Les altérations de l’image paternelle entraînent donc des difficultés d’identification. L’enfant est alors soit inhibé, soit instable. Il est incapable de développer un sentiment d’identité stable, il doute de lui-même et à tendance à se dévaloriser. Il a peu de capacité de communication. On note fréquemment chez ces enfants, une dimension dépressive avec un sentiment d’accablement.


 
 
 
 

3) Les troubles du caractère et du comportement.


 
 
 

On rencontre souvent des enfants présentant des troubles caractériels lorsque le père ne rempli pas sa fonction.

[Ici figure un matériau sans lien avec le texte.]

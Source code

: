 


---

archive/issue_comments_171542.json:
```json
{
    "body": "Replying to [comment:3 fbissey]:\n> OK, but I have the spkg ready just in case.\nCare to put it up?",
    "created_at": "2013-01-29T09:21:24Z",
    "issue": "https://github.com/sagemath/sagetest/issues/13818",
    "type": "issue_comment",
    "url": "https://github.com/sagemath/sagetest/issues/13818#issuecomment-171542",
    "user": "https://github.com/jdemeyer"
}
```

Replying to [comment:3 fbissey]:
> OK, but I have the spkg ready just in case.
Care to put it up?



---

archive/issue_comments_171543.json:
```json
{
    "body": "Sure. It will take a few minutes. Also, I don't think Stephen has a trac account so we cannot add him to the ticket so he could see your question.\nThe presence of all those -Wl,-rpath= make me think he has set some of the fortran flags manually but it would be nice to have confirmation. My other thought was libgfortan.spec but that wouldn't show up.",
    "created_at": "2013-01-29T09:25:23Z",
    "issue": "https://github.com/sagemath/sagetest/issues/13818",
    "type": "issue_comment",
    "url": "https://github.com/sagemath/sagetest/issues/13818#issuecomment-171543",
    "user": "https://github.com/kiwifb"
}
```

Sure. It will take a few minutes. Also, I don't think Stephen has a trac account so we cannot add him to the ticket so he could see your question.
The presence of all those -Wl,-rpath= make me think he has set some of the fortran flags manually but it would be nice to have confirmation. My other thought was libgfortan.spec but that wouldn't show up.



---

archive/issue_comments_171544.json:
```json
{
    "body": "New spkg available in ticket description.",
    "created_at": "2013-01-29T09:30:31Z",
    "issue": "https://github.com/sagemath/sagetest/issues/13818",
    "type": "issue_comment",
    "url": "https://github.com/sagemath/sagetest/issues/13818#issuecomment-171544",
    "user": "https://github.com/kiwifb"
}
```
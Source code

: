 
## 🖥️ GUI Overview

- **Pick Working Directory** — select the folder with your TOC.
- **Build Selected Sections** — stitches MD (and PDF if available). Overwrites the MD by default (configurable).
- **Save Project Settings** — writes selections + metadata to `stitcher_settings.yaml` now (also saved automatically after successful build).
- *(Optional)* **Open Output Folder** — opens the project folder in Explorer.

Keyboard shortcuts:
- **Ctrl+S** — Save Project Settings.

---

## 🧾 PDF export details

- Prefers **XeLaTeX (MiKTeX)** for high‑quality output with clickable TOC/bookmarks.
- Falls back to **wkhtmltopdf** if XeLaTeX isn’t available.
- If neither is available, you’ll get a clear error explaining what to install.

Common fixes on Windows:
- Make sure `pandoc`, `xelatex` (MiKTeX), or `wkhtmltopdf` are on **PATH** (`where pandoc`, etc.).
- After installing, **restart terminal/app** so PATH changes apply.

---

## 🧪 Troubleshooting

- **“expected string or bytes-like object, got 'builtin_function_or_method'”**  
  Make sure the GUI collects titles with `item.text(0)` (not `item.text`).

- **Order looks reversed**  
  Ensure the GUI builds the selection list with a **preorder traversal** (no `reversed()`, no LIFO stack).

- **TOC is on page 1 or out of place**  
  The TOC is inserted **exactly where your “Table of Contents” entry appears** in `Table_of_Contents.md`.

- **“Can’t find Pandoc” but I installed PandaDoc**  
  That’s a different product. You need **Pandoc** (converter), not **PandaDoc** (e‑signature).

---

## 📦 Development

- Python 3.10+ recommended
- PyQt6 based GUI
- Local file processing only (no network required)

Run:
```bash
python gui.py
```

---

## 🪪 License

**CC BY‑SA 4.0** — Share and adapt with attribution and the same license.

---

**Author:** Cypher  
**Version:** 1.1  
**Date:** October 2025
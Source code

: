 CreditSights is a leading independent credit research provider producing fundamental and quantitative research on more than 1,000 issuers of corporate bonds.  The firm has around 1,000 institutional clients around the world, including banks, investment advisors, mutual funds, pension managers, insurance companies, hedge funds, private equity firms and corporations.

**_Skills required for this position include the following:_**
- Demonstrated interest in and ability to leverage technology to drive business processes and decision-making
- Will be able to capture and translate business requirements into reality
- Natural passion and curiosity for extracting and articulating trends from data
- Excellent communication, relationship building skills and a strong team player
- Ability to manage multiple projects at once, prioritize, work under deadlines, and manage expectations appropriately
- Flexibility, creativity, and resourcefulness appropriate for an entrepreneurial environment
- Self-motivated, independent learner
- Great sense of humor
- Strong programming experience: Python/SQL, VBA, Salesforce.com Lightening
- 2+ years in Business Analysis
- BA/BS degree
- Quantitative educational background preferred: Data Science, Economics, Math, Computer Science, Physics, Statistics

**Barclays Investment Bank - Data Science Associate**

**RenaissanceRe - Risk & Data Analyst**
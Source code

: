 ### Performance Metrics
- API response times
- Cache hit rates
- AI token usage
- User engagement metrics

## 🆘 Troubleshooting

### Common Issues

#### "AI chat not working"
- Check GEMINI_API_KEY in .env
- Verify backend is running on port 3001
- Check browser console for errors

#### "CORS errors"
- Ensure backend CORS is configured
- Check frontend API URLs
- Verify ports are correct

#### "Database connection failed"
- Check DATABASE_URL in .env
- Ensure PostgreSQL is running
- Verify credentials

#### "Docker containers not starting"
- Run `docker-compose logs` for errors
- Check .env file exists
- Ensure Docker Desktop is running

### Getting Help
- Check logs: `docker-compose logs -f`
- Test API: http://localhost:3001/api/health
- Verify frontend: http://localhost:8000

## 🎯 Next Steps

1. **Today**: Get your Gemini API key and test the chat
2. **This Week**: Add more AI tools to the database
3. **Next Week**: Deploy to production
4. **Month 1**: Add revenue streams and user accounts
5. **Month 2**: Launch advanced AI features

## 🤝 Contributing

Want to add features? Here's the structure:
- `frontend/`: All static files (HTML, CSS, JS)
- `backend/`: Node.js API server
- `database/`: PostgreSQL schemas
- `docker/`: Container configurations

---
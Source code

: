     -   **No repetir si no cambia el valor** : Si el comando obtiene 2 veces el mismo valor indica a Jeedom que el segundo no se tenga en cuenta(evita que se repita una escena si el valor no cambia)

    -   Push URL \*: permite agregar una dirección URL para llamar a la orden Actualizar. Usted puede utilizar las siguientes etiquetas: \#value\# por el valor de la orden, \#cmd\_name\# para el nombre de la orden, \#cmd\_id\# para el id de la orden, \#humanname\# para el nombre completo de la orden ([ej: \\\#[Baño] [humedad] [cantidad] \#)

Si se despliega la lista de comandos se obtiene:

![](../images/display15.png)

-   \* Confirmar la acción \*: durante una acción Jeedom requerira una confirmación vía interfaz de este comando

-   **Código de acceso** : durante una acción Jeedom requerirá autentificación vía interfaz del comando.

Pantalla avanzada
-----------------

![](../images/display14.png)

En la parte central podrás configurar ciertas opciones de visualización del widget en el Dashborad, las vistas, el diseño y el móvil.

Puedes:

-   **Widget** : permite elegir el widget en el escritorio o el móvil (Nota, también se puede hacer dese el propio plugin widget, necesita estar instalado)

Ces enfants sont instables, agressifs, hyperémotifs, anxieux, impulsifs, renfermés ou excités, coléreux...


 

Les enfants peuvent également manifester leur malaise au travers de comportements. Ils réagissent sur un mode réactionnel et externalisent les conflits par des actes. Le Gall, nous fait remarquer que 75 % des délinquants juvéniles proviennent de famille où les parents sont séparés.


 
 
 
 

4) Les maladies mentales.


 
 
 

Selon Muldworf, plus la déprivation paternelle est grande, plus elle est survenue tôt dans la vie de l’enfant, plus le risque de pathologie mentale est augmenté. La présence dans l’entourage de figures paternelles substitutives tend au contraire à diminuer ce risque. A. Salas a relevé dans sa recherche un certain nombre d’études visant à établir une relation entre le père et la maladie pathologique chez l’enfant:


 
 

- Da Silva dans une étude effectuée en 1963 sur les parents de schizophrènes a noté que l’absence du père confirme et favorise la schizophrénie.


 

- Les travaux de Green à ce sujet sont intéressants; il a réalisé une enquête sur le milieu familial des schizophrènes. Il a alors constaté une annihilation de l’image du père pour l’enfant. Ce phénomène serait engendré soit par "des circonstances extérieures comme l’éloignement, soit par des conflits comme la séparation soit par une exclusion fonctionnelle". L’image du père est faible et inefficace. Selon A. Salas, la plupart des pères d’enfant psychotique ont une personnalité marquée par une faille narcissique et ont une image dévalorisée d’eux-mêmes pouvant être à l’origine de comportement de fuite ou d’évitement. La démission du père dans ces cas, semble importante, mais il nous parait difficile d’affirmer actuellement, qu’un trouble relationnel entre le père et l’enfant serait directement responsable du développement d’une pathologie grave chez l’enfant, ou bien que l’existence d’une telle maladie chez l’enfant serait à l’origine d’une certaine défaillance du père.